Par conséquent, bien que seules les personnes « névrosées », c’est-à-dire les personnes qui n’ont pas réussi à dépasser ces vécus antérieurs, soient sensibles à l’inquiétante étrangeté, il y a certains phénomènes, comme les doubles, qui sont reconnus comme universellement étrange et inquiétant. Comme pour de nombreux diagnostics établis par Freud, l’inquiétante étrangeté est à la fois une condition psychologique extrême et un fait constitutif de la conscience humaine.

Les nouveaux lecteurs de Freud trouvent souvent ses conclusions bizarres. Il faut noter, cependant, que la lecture que Freud fait de Hoffmann, L’Homme au sable est considérée comme définitive. (En Allemagne, le texte de Freud est souvent regroupé en une seule édition avec l’histoire de Hoffmann.) Freud a été le premier à noter le lien entre la dynamique familiale de la première moitié de l’histoire et l’épisode d’Olympia dans la seconde.

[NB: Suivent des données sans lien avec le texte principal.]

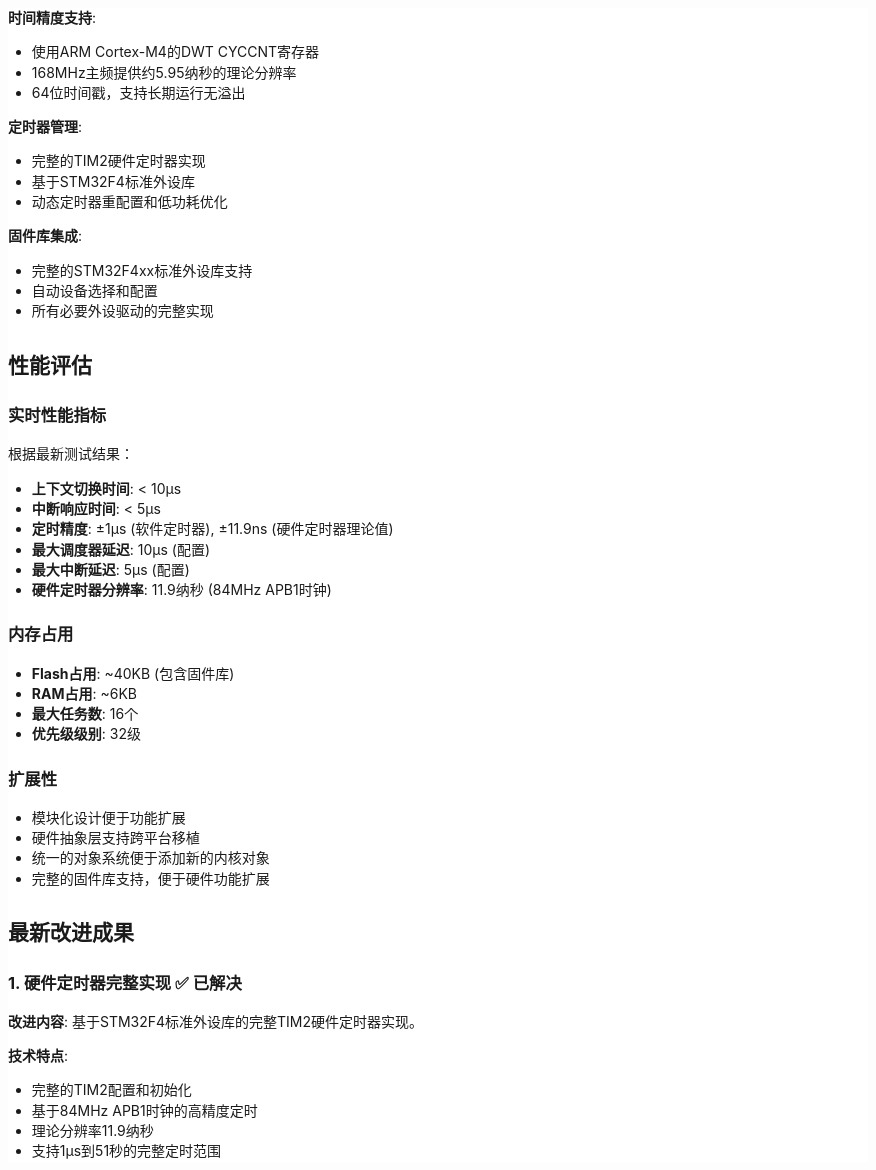 **时间精度支持**:
- 使用ARM Cortex-M4的DWT CYCCNT寄存器
- 168MHz主频提供约5.95纳秒的理论分辨率
- 64位时间戳，支持长期运行无溢出

**定时器管理**:
- 完整的TIM2硬件定时器实现
- 基于STM32F4标准外设库
- 动态定时器重配置和低功耗优化

**固件库集成**:
- 完整的STM32F4xx标准外设库支持
- 自动设备选择和配置
- 所有必要外设驱动的完整实现

## 性能评估

### 实时性能指标

根据最新测试结果：
- **上下文切换时间**: < 10μs
- **中断响应时间**: < 5μs  
- **定时精度**: ±1μs (软件定时器), ±11.9ns (硬件定时器理论值)
- **最大调度器延迟**: 10μs (配置)
- **最大中断延迟**: 5μs (配置)
- **硬件定时器分辨率**: 11.9纳秒 (84MHz APB1时钟)

### 内存占用

- **Flash占用**: ~40KB (包含固件库)
- **RAM占用**: ~6KB
- **最大任务数**: 16个
- **优先级级别**: 32级

### 扩展性

- 模块化设计便于功能扩展
- 硬件抽象层支持跨平台移植
- 统一的对象系统便于添加新的内核对象
- 完整的固件库支持，便于硬件功能扩展

## 最新改进成果

### 1. 硬件定时器完整实现 ✅ **已解决**

**改进内容**: 基于STM32F4标准外设库的完整TIM2硬件定时器实现。

**技术特点**:
- 完整的TIM2配置和初始化
- 基于84MHz APB1时钟的高精度定时
- 理论分辨率11.9纳秒
- 支持1μs到51秒的完整定时范围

Même les penseurs, ambivalents sur la psychanalyse, s’accordent à dire que l’amour narcissique de Nathanäel pour Olympia, qui n’a pas de personnalité et qui est, pour ainsi dire, une ardoise vierge sur laquelle il projette ses désirs, est symptomatique de l’expérience traumatisante de son enfance.

Ce que Freud laisse sans réponse, chose inhabituelle chez le psychanalyste, c’est la relation entre Hoffmann, l’auteur, et l’inquiétante étrangeté. Hoffmann emploie-t-il sciemment ce phénomène ? Est-il simplement en train de raconter ce qu’il pense être une histoire divertissante en utilisant des effets étranges et inquiétants pour la colorer ? L’histoire est-elle une allégorie de l’inquiétante l’étrangeté elle-même?

Dans une note de bas de page, Freud mentionne l’enfance malheureuse de Hoffmann comme une inspiration possible pour l’invention du personnage de Nathanäel. Chose inhabituelle chez Freud, il n’insiste pas sur ce point de convergence. L’analyse de Freud suggère qu' Hoffmann pourrait avoir été juste poussé à écrire une histoire effrayante ; dans le troisième chapitre de l’essai, Freud suggérera que l’effet peut, et serait souvent, délibérément et consciemment employé par les auteurs. Les questions de savoir pourquoi, et vers quel but les auteurs sont poussés à utiliser de l’inquiétante étrangeté seraient une des « difficultés » associées à l’esthétique, qui auraient rebuté Freud à écrire sur l’art en premier lieu. Mais comme nous le verrons dans le troisième chapitre, le véritable intérêt de Freud dans cet essai, se situe ailleurs.